*What is being asked*: The answer must consist of every line in the data that contains "shared".

-------

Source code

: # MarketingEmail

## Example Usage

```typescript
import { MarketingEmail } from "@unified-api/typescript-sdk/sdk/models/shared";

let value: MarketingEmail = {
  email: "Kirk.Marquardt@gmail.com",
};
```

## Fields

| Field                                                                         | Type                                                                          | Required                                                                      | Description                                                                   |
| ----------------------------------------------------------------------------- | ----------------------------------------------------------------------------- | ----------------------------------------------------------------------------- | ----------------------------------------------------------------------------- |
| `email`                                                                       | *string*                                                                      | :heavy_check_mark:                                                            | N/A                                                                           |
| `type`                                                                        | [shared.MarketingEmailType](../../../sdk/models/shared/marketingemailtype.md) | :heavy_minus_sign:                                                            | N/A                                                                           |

-------

*Response for this exercise*:
import { MarketingEmail } from "@unified-api/typescript-sdk/sdk/models/shared";
| `type`                                                                        | [shared.MarketingEmailType](../../../sdk/models/shared/marketingemailtype.md) | :heavy_minus_sign:                                                            | N/A                                                                           |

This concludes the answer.